Work instructions: Up to and including the line with "the Exponential Metric,''", please reproduce the lines below exactly, beginning with the first.

╭─ Data to process

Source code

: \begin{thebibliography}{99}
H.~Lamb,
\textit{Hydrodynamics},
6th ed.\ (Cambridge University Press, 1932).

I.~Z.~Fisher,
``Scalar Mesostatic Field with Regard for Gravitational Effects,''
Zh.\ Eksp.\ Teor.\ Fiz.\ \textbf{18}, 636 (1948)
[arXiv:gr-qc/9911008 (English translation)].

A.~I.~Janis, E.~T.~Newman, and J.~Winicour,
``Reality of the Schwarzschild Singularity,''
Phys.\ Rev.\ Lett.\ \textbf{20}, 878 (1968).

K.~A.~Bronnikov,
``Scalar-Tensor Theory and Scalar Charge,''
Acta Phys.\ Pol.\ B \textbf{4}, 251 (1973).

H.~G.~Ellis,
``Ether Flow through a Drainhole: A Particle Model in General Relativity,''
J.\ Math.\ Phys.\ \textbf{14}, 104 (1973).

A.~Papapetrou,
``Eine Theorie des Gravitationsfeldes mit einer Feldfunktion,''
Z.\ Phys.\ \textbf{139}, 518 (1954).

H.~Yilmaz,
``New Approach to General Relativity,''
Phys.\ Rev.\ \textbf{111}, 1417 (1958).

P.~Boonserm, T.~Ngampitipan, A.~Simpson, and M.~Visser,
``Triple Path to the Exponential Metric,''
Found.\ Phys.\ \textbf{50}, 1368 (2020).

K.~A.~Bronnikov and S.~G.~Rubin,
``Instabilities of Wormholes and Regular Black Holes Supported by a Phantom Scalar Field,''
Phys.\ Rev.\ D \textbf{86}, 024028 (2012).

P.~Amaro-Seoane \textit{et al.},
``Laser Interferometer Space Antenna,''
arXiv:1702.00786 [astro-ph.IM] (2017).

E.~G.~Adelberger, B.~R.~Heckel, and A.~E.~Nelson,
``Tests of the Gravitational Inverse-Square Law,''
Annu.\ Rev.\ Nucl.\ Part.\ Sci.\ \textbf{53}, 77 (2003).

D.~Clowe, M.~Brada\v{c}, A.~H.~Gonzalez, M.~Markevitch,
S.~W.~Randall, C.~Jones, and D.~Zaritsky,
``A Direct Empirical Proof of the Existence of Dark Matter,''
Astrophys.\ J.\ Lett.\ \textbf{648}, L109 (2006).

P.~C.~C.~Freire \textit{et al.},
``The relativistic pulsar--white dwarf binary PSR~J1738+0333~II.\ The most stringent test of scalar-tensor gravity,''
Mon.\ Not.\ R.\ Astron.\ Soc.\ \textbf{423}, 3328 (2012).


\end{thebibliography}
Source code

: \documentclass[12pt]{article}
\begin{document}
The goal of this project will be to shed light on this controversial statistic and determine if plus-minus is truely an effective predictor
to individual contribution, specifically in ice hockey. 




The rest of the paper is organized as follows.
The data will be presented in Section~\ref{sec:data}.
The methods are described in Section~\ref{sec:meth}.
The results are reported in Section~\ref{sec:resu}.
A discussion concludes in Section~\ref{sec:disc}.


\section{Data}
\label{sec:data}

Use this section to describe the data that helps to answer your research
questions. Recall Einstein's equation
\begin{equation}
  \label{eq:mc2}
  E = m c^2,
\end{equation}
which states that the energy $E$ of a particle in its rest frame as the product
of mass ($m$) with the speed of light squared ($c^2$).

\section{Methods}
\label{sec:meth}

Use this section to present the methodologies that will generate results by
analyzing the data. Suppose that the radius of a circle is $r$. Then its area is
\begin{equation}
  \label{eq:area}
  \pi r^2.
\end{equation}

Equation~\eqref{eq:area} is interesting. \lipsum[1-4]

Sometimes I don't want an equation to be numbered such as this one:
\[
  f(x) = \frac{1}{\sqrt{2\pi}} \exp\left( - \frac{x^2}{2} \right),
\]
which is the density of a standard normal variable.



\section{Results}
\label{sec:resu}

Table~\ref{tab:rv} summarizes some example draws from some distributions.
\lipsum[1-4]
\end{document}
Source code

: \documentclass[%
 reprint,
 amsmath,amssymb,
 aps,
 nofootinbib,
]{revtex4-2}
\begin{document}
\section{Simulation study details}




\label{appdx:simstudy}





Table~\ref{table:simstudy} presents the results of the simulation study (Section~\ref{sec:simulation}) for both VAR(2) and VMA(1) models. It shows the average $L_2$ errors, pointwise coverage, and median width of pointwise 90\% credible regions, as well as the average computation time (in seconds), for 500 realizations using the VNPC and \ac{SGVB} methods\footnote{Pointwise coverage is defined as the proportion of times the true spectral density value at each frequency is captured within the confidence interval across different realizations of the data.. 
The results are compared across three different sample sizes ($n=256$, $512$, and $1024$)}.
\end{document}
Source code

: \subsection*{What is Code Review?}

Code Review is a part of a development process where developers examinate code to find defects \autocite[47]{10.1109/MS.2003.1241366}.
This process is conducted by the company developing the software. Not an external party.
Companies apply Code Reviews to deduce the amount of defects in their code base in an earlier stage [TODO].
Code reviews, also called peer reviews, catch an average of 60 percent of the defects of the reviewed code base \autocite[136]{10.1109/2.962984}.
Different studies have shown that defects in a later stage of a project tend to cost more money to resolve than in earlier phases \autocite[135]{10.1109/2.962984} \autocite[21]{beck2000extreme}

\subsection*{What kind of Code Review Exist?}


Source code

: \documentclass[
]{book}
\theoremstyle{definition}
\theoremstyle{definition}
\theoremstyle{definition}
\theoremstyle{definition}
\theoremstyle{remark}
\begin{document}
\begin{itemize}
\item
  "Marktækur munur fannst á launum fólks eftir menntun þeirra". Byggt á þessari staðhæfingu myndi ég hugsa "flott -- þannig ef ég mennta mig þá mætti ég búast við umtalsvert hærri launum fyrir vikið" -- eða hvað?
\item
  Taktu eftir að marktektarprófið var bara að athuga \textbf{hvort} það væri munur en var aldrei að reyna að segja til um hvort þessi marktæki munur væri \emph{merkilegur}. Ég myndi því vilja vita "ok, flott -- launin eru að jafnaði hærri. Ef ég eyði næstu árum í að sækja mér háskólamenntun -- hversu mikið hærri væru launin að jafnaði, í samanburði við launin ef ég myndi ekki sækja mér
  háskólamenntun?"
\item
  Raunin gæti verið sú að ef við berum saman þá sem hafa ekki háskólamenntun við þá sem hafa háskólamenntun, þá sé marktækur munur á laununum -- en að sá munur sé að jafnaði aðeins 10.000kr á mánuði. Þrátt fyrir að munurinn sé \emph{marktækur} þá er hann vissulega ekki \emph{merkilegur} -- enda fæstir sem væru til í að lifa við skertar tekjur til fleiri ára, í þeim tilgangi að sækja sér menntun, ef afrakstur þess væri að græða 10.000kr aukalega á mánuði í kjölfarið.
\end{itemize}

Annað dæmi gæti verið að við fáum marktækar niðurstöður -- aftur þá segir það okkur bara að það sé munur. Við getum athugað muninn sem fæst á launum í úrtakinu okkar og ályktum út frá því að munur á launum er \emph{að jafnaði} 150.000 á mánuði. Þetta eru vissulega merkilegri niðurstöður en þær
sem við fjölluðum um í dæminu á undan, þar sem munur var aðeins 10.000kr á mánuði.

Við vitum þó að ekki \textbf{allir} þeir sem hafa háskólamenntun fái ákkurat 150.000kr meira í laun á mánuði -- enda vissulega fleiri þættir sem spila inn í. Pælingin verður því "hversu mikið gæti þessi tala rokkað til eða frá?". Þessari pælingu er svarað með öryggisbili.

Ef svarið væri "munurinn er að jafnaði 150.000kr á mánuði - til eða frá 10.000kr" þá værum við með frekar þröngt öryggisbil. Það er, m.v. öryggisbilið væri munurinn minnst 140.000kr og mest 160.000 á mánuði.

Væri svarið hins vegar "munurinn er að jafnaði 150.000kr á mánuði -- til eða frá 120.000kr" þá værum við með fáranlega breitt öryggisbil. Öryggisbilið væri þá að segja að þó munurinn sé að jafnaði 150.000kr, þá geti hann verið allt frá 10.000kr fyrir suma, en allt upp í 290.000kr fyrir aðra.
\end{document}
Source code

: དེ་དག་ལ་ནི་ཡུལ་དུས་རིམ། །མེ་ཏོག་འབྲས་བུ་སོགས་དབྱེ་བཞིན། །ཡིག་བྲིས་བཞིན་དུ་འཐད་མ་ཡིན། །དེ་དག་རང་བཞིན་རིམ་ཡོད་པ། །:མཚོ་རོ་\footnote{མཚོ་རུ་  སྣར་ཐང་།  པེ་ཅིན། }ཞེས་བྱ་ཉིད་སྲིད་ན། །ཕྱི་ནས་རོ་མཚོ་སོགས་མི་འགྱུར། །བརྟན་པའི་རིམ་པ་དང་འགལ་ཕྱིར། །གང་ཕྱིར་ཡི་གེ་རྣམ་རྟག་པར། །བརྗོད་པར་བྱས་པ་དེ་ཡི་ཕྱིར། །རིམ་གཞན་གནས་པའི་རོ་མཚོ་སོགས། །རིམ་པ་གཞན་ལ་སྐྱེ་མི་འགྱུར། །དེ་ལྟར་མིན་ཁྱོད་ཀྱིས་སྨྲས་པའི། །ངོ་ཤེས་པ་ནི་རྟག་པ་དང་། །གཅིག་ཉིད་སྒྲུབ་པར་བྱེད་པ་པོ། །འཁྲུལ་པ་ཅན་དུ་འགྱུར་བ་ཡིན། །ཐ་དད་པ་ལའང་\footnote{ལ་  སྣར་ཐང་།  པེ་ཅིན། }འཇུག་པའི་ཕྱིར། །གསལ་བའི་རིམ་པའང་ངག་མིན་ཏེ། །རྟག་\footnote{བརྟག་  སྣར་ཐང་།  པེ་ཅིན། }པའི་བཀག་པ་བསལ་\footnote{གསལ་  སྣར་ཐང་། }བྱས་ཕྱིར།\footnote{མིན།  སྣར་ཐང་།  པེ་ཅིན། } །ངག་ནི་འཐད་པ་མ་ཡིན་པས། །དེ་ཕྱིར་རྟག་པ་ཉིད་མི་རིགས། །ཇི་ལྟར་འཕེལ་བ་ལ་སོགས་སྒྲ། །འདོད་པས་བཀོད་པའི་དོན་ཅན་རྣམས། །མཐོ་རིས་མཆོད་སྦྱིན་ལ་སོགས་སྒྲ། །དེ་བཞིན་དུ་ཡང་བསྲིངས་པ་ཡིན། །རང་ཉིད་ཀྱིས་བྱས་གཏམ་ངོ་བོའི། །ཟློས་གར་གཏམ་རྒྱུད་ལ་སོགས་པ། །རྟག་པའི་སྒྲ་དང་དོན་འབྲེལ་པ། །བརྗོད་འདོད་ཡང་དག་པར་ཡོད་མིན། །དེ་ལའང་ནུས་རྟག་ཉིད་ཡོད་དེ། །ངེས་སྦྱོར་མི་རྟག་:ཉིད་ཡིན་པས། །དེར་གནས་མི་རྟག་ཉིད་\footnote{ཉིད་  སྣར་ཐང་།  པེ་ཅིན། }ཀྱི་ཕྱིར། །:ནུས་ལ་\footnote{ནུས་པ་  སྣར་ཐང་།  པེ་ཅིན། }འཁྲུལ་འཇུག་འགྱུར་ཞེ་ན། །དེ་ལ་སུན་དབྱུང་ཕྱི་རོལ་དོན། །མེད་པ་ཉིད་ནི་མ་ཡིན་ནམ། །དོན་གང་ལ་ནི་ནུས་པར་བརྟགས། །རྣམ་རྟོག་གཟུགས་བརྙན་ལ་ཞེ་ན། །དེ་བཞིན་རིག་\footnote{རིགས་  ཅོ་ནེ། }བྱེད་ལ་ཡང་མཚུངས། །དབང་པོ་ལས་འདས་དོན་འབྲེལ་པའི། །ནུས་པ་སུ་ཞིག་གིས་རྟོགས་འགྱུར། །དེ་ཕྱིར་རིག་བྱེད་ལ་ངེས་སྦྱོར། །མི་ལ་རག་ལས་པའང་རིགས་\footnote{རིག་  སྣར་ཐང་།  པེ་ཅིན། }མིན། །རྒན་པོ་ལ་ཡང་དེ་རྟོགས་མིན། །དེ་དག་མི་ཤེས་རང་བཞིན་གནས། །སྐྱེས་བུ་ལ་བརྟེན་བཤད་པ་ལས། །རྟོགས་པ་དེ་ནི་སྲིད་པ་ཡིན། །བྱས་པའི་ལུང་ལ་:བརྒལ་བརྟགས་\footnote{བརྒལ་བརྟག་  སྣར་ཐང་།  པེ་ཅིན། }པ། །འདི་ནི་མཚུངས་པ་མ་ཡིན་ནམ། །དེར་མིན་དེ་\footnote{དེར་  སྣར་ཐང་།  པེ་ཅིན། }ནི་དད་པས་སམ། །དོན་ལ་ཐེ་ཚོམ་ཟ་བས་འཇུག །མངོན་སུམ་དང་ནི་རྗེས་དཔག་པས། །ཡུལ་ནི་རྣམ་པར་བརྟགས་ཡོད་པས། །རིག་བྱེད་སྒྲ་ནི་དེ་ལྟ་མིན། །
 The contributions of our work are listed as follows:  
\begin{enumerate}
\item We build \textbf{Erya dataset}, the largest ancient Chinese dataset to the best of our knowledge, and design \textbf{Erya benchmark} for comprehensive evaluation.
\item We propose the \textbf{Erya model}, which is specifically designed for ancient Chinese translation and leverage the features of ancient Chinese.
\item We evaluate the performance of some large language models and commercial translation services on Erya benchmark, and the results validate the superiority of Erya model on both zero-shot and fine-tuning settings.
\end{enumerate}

╰─

Exercise output:
Source code

: \begin{thebibliography}{99}
H.~Lamb,
\textit{Hydrodynamics},
6th ed.\ (Cambridge University Press, 1932).

I.~Z.~Fisher,
``Scalar Mesostatic Field with Regard for Gravitational Effects,''
Zh.\ Eksp.\ Teor.\ Fiz.\ \textbf{18}, 636 (1948)
[arXiv:gr-qc/9911008 (English translation)].

A.~I.~Janis, E.~T.~Newman, and J.~Winicour,
``Reality of the Schwarzschild Singularity,''
Phys.\ Rev.\ Lett.\ \textbf{20}, 878 (1968).

K.~A.~Bronnikov,
``Scalar-Tensor Theory and Scalar Charge,''
Acta Phys.\ Pol.\ B \textbf{4}, 251 (1973).

H.~G.~Ellis,
``Ether Flow through a Drainhole: A Particle Model in General Relativity,''
J.\ Math.\ Phys.\ \textbf{14}, 104 (1973).

A.~Papapetrou,
``Eine Theorie des Gravitationsfeldes mit einer Feldfunktion,''
Z.\ Phys.\ \textbf{139}, 518 (1954).

H.~Yilmaz,
``New Approach to General Relativity,''
Phys.\ Rev.\ \textbf{111}, 1417 (1958).

P.~Boonserm, T.~Ngampitipan, A.~Simpson, and M.~Visser,
``Triple Path to the Exponential Metric,''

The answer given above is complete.